I hope I'm wrong about that, and that this plague is actually much closer to over with than I realize. But I'm not taking off my mask yet.

Wednesday, April 29, 2020

Science, Art and the Coronavirus

Perhaps you've heard: the unfortunate conflict between scientists and artists is still going on. This conflict is not always such a big deal, but, perhaps you've heard, there's a deadly worldwide plague going on.

Not every scientist is in conflict with every artist. Some scientists are deeply knowledgeable about and appreciative of the arts, and some artists are deeply knowledgeable about and appreciative of science. These people -- I don't know how large a group they represent, I can only hope the group is large and growing quickly -- have grasped that neither science nor art by itself can address all human needs. They realize that art and science can compliment and help each other.

Then there are people like Frank Castorf, an idiot and perhaps Germany's most famous living theatre director. He's become even more famous in the past couple of days by publicly complaining that he doesn't like being told by Angela Merkel to wash his hands, and that he resents not being able to shop and dine out as he is accustomed to do.


And so, since he is one of Germany's most prominent representatives of art, he's causing a lot of damage. Who knows how many deaths he will be directly responsible for.

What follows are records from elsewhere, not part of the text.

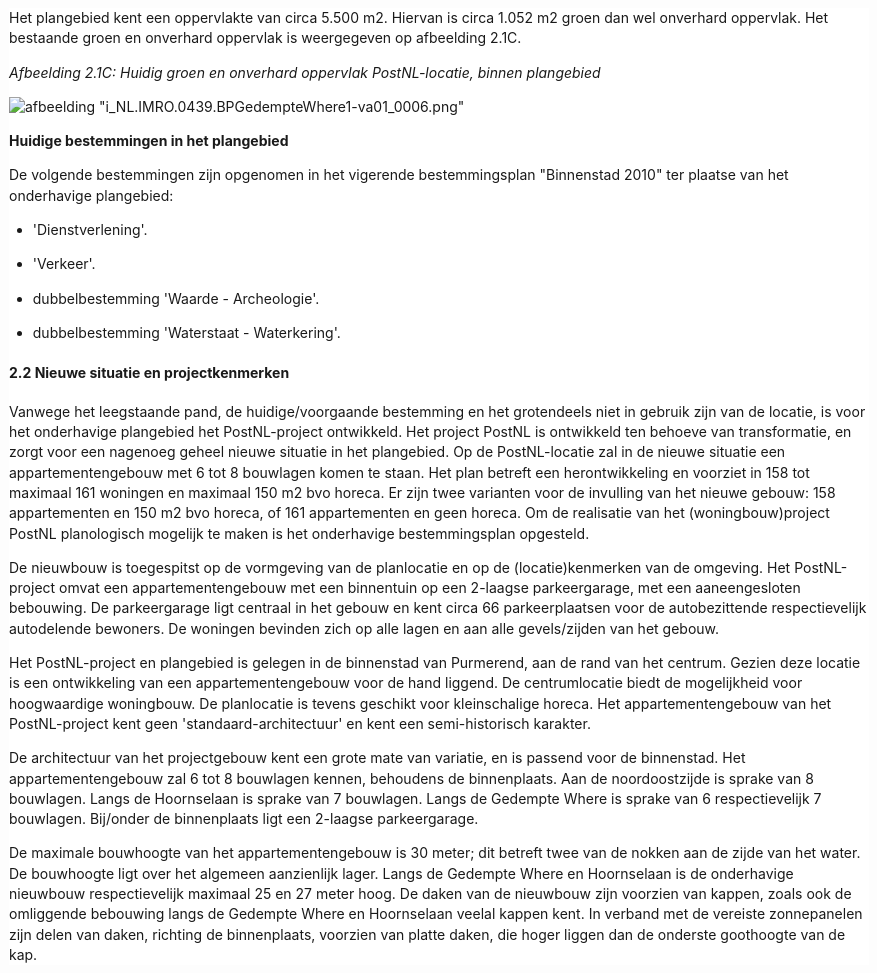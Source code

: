 Het plangebied kent een oppervlakte van circa 5\.500 m2\. Hiervan is circa 1\.052 m2 groen dan wel onverhard oppervlak. Het bestaande groen en onverhard oppervlak is weergegeven op afbeelding 2\.1C.

*Afbeelding 2\.1C: Huidig groen en onverhard oppervlak PostNL\-locatie, binnen plangebied*

![afbeelding "i_NL.IMRO.0439.BPGedempteWhere1-va01_0006.png"](i_NL.IMRO.0439.BPGedempteWhere1-va01_0006.png)

**Huidige bestemmingen in het plangebied**

De volgende bestemmingen zijn opgenomen in het vigerende bestemmingsplan "Binnenstad 2010" ter plaatse van het onderhavige plangebied:

* 'Dienstverlening'.

* 'Verkeer'.

* dubbelbestemming 'Waarde \- Archeologie'.

* dubbelbestemming 'Waterstaat \- Waterkering'.

#### 2\.2 Nieuwe situatie en projectkenmerken

Vanwege het leegstaande pand, de huidige/voorgaande bestemming en het grotendeels niet in gebruik zijn van de locatie, is voor het onderhavige plangebied het PostNL\-project ontwikkeld. Het project PostNL is ontwikkeld ten behoeve van transformatie, en zorgt voor een nagenoeg geheel nieuwe situatie in het plangebied. Op de PostNL\-locatie zal in de nieuwe situatie een appartementengebouw met 6 tot 8 bouwlagen komen te staan. Het plan betreft een herontwikkeling en voorziet in 158 tot maximaal 161 woningen en maximaal 150 m2 bvo horeca. Er zijn twee varianten voor de invulling van het nieuwe gebouw: 158 appartementen en 150 m2 bvo horeca, of 161 appartementen en geen horeca. Om de realisatie van het (woningbouw)project PostNL planologisch mogelijk te maken is het onderhavige bestemmingsplan opgesteld.

De nieuwbouw is toegespitst op de vormgeving van de planlocatie en op de (locatie)kenmerken van de omgeving. Het PostNL\-project omvat een appartementengebouw met een binnentuin op een 2\-laagse parkeergarage, met een aaneengesloten bebouwing. De parkeergarage ligt centraal in het gebouw en kent circa 66 parkeerplaatsen voor de autobezittende respectievelijk autodelende bewoners. De woningen bevinden zich op alle lagen en aan alle gevels/zijden van het gebouw.

Het PostNL\-project en plangebied is gelegen in de binnenstad van Purmerend, aan de rand van het centrum. Gezien deze locatie is een ontwikkeling van een appartementengebouw voor de hand liggend. De centrumlocatie biedt de mogelijkheid voor hoogwaardige woningbouw. De planlocatie is tevens geschikt voor kleinschalige horeca. Het appartementengebouw van het PostNL\-project kent geen 'standaard\-architectuur' en kent een semi\-historisch karakter.

De architectuur van het projectgebouw kent een grote mate van variatie, en is passend voor de binnenstad. Het appartementengebouw zal 6 tot 8 bouwlagen kennen, behoudens de binnenplaats. Aan de noordoostzijde is sprake van 8 bouwlagen. Langs de Hoornselaan is sprake van 7 bouwlagen. Langs de Gedempte Where is sprake van 6 respectievelijk 7 bouwlagen. Bij/onder de binnenplaats ligt een 2\-laagse parkeergarage.

De maximale bouwhoogte van het appartementengebouw is 30 meter; dit betreft twee van de nokken aan de zijde van het water. De bouwhoogte ligt over het algemeen aanzienlijk lager. Langs de Gedempte Where en Hoornselaan is de onderhavige nieuwbouw respectievelijk maximaal 25 en 27 meter hoog. De daken van de nieuwbouw zijn voorzien van kappen, zoals ook de omliggende bebouwing langs de Gedempte Where en Hoornselaan veelal kappen kent. In verband met de vereiste zonnepanelen zijn delen van daken, richting de binnenplaats, voorzien van platte daken, die hoger liggen dan de onderste goothoogte van de kap.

I wonder, does Castorf resent Merkel telling him what to do because she's a woman? If Germany had a male Chancellor at the moment who was passing along the advice of scientists -- that's all that Merkel is doing, of course: passing along the advice of scientists about how we can best hope to survive this epidemic, not exercising any sort of personal authority over Frank Castorf -- would Castorf enthusiastically support social distancing and masks and hand washing? I suspect he might. He might think of it as a paramilitary sort of discipline. He has some stupid macho tendencies.

Castorf is also, like Donald Trump, making this worldwide crisis all about him. He claims that before the coronavirus outbreak, young people in the theatre wanted old men in the theatre to die as soon as possible. (Castorf is 68 years old.), and that now they want to save every old man they can, even with such allegedly fascist measures as compulsory hand-washing.

No sensible person I know agrees with Castorf that young theatre people were ever wishing old men dead. I suspect the truth may be more something such as that now and then, some big-mouthed, wise-assed young people have said that they wish that Castorf would retire, and Castorf is blowing that way out of proportion and using this particularly thin excuse to wallow in self-pity, at a particularly bad time and in a particularly destructive way.

This conflict between art and science comes from artists and scientists not appreciating what the other group can do. Some scientists think that science can solve all of humanity's problems, some artists think that art can solve all of humanity's problems, and, of course, they're all mistaken. We need both.

Social distancing, masks and hand-washing will save lives. Science has told us that, and there is no doubt at all that science is correct about that. We still have a problem, though, because many people are not listening to this very simple and important message from science. Scientists know how people should best respond to a pandemic, but they don't know how to convince people to respond in the best way. Convincing people to take scientifically-sound, live-saving advice is something that artists are good at -- or, at least, something they can be good at, if they're not completely infantile self-pitying idiots.